Ava Scutt (2022-04-20)


Everywhere in the world women live longer than men - but this was not always the case. The available data from rich countries shows that women didn't live longer than men in the 19th century. What makes women live more than men do today and why has this advantage increased in the past? There isn't much evidence and we have only incomplete answers. We recognize that biological, behavioral and environmental factors all contribute to the fact that women are healthier than men; however, we aren't sure what the contribution to each of these variables is.

Independently of the exact amount of weight, we are aware that at a minimum, the reason why women live so much longer than men today but not in the past, is to have to do with the fact that a number of key non-biological factors have changed. What are these new factors? Some are well known and relatively straightforward, like the fact that men smoke more often. There are others that are more intricate. For example, there is evidence that in rich countries the female advantage increased in part because infectious diseases used to affect women disproportionately a century ago, so advances in medicine that reduced the long-term health burden from infectious diseases, especially for survivors, ended up raising women's longevity disproportionately.
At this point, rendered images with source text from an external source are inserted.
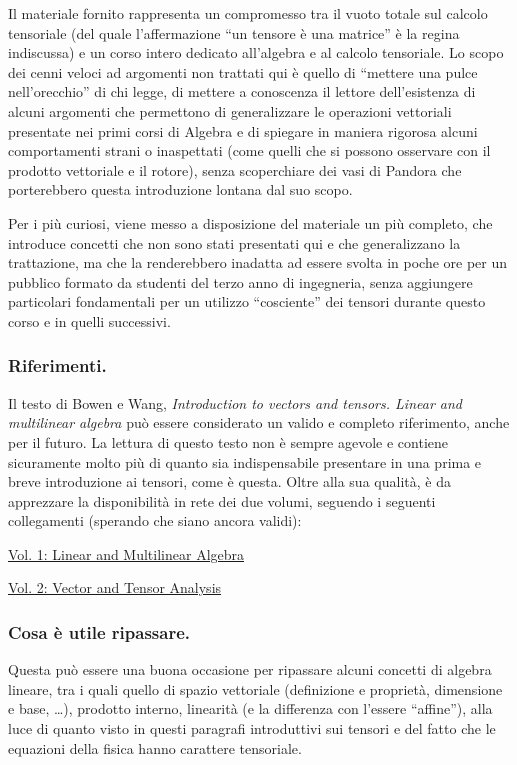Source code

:  \noindent
Il materiale fornito rappresenta un compromesso tra il vuoto totale sul calcolo tensoriale (del quale l'affermazione ``un tensore è una matrice'' è la regina indiscussa) e un corso intero dedicato all'algebra e al calcolo tensoriale. Lo scopo dei cenni veloci ad argomenti non trattati qui è quello di ``mettere una pulce nell'orecchio'' di chi legge, di mettere a conoscenza il lettore dell'esistenza di alcuni argomenti che permettono di generalizzare le operazioni vettoriali presentate nei primi corsi di Algebra e di spiegare in maniera rigorosa alcuni comportamenti strani o inaspettati (come quelli che si possono osservare con il prodotto vettoriale e il rotore), senza scoperchiare dei vasi di Pandora che porterebbero questa introduzione lontana dal suo scopo.

\vspace{10pt}
 \noindent
 Per i più curiosi, viene messo a disposizione del materiale un più completo, che introduce concetti che non sono stati presentati qui e che generalizzano la trattazione, ma che la renderebbero inadatta ad essere svolta in poche ore per un pubblico formato da studenti del terzo anno di ingegneria, senza aggiungere particolari fondamentali per un utilizzo ``cosciente'' dei tensori durante questo corso e in quelli successivi.

 \subsubsection{Riferimenti.}  
 Il testo di Bowen e Wang, \textit{Introduction to vectors and tensors. Linear and multilinear algebra} può essere considerato un valido e completo riferimento, anche per il futuro. La lettura di questo testo non è sempre agevole e contiene sicuramente molto più di quanto sia indispensabile presentare in una prima e breve introduzione ai tensori, come è questa.
 Oltre alla sua qualità, è da apprezzare la disponibilità in rete dei due volumi, seguendo i seguenti collegamenti (sperando che siano ancora validi):
 
 \href{http://oaktrust.library.tamu.edu/bitstream/handle/1969.1/2502/IntroductionToVectorsAndTensorsVol1.pdf}
 {Vol. 1: Linear and Multilinear Algebra}
 
 \href{http://oaktrust.library.tamu.edu/bitstream/handle/1969.1/3609/IntroductionToVectorsAndTensorsVol2.pdf}
 {Vol. 2: Vector and Tensor Analysis}
 
 
 
 \subsubsection{Cosa è utile ripassare.} Questa può essere una buona occasione per ripassare alcuni concetti di algebra lineare, tra i quali quello di spazio vettoriale (definizione e proprietà, dimensione e base, \dots), prodotto interno, linearità (e la differenza con l'essere ``affine''), alla luce di quanto visto in questi paragrafi introduttivi sui tensori e del fatto che le equazioni della fisica hanno carattere tensoriale.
Everywhere in the world women tend to live longer than men
The first chart below shows life expectancy at birth for men and women. We can see that every country is above the line of parity diagonally. This means that a newborn girl in every country can expect to live longer than her brother.

This chart shows that, while there is a female advantage throughout the world, the differences between countries can be significant. In Russia women live 10 years more than men. In Bhutan the gap is less that half a year.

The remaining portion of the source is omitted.